The type and frequency of AEs and the rate of study discontinuation were similar in both groups, suggesting that SSRIs and SNRIs were equally well-tolerated. Although the frequency of AEs in both groups was lower than in the study of Richard et al. (85% to 86%) (14), many events led to study discontinuation. However, the rate of discontinuation due to AEs was similar in both groups (SSRI group, 24%; SNRI group, 26%). Gastrointestinal AEs, which are associated with SSRI treatment (29), were among the most common events-especially in the SSRI group-but most cases resolved within a few weeks (30). In our study, several patients in both treatment groups experienced tremor, dyskinesia, or parkinsonism, but there was no clear relationship between SSRIs or SNRIs and the worsening of their motor symptoms. The incidence of motor AEs in this study (9.6% of all patients) was similar to or less than the incidence of tremor and dyskinesia in the study by Richard et al., including the incidence in the placebo group (7.7% for both tremor and dyskinesia) (14).
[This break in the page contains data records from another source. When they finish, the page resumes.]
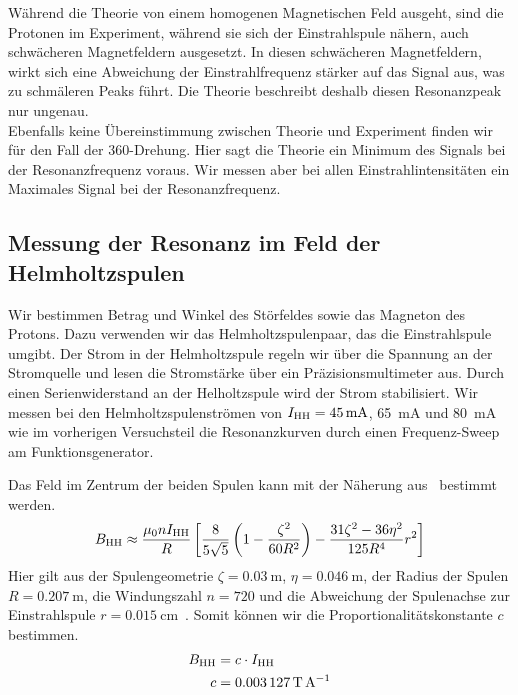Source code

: \documentclass[paper=a4,
	fontsize=10pt,
	DIV=18,
	twocolumn,
	parskip=half
	]{scrartcl}
\numberwithin{equation}{section}    %
\begin{document}
Während die Theorie von einem homogenen Magnetischen Feld ausgeht, sind die Protonen im Experiment, während sie sich der Einstrahlspule nähern, auch schwächeren Magnetfeldern ausgesetzt. 
In diesen schwächeren Magnetfeldern, wirkt sich eine Abweichung der Einstrahlfrequenz stärker auf das Signal aus, was zu schmäleren Peaks führt.
Die Theorie beschreibt deshalb diesen Resonanzpeak nur ungenau.\\
Ebenfalls keine Übereinstimmung zwischen Theorie und Experiment finden wir für den Fall der $360$\textdegree -Drehung.
Hier sagt die Theorie ein Minimum des Signals bei der Resonanzfrequenz voraus. 
Wir messen aber bei allen Einstrahlintensitäten ein Maximales Signal bei der Resonanzfrequenz.

\subsection{Messung der Resonanz im Feld der Helmholtzspulen}
\label{auswertung6}

Wir bestimmen Betrag und Winkel des Störfeldes sowie das Magneton des Protons. Dazu verwenden wir das Helmholtzspulenpaar, das die Einstrahlspule umgibt. Der Strom in der Helmholtzspule regeln wir über die Spannung an der Stromquelle und lesen die Stromstärke über ein Präzisionsmultimeter aus. Durch einen Serienwiderstand an der Helholtzspule wird der Strom stabilisiert. Wir messen bei den Helmholtzspulenströmen von $I_{\rm HH} = \SI{45}{\milli\ampere}$, \SI{65}{\milli\ampere} und \SI{80}{\milli\ampere} wie im vorherigen Versuchsteil die Resonanzkurven durch einen Frequenz-Sweep am Funktionsgenerator. 

Das Feld im Zentrum der beiden Spulen kann mit der Näherung aus~\citet{anleitung} bestimmt werden.
\begin{equation}
	B_{\rm HH} \approx \frac{\mu_0 n I_{\rm HH}}{R} \left[ \frac{8}{5\sqrt{5}} \left( 1 - \frac{\zeta^2}{60R^2} \right) - \frac{31\zeta^2 - 36\eta^2}{125 R^4}r^2\right]
\end{equation}
Hier gilt aus der Spulengeometrie $\zeta=\SI{0.03}{\meter}$, $\eta=\SI{0.046}{\meter}$, der Radius der Spulen $R=\SI{0.207}{\meter}$, die Windungszahl $n=720$ und die Abweichung der Spulenachse zur Einstrahlspule $r=\SI{0.015}{\centi\meter}$~\citep{anleitung}. Somit können wir die Proportionalitätskonstante $c$ bestimmen.
\begin{align}
	B_{\rm HH} &= c\cdot I_{\rm HH}\\
	c &= \SI{0.003127}{\tesla\per\ampere}
\end{align}
\end{document}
This randomized study is the first to compare the effectiveness of SSRIs and SNRIs in treating depression, apathy, and FOG in patients with PD. Because placebo effects are common in studies of depression and PD (7,14,25), we included an active comparator (SSRIs) with demonstrated effectiveness versus placebo (14,24), rather than a placebo group. However, we could not observe a difference in effect between the groups; this might have been due to a true lack of difference or because the statistical power of the study was not sufficient to demonstrate significant inter-group differences. In addition, most patients had mild to moderate depressive symptoms, which might have contributed to the inability to demonstrate differences between the groups. We acknowledge that the QIDS-J, although fully validated and convenient, contains some items that overlap with physical symptoms of PD (e.g., sleep, weight loss), and that improvements in the QIDS-J scores might have resulted from the better management of PD symptoms. However, at the time of their enrolment, the patients were on a stable anti-PD medication regimen, which did not change during the study; thus, we believe that the observed effects on depressive symptoms can be attributed to the addition of an SSRI or SNRI. Finally, patients in the SNRI group were only prescribed duloxetine, whereas patients in the SSRI group were randomly prescribed escitalopram, paroxetine, or paroxetine CR. Thus, because of the limited sample size, we could not investigate differences in the treatment effects of the individual SSRIs.

In conclusion, our observation that both SSRIs and SNRIs significantly reduced the symptoms of depression and FOG to a similar extent suggests that these antidepressants may improve motor and non-motor symptoms that are often coincident in patients with PD. Furthermore, SNRIs may represent an alternative treatment for patients who do not respond to SSRIs or who experience unwanted side effects with SSRIs. However, the effectiveness of SSRIs and SNRIs in the treatment of apathy in patients with PD remains to be elucidated.

Author's disclosure of potential Conflicts of Interest (COI).

Makio Takahashi: Research funding, Shionogi. Hayato Tabu: Research funding, Shionogi. Akihiko Ozaki: Research funding, Shionogi. Toshiaki Hamano: Research funding, Shionogi. Takao Takeshima: Honoraria, Eisai and Pfizer; Research funding, Shionogi.

Financial Support

The data management, data analysis, publication support, and insurance of this study were supported by funding from Shionogi & Co., Ltd. The company had no role in determining how the study was conducted.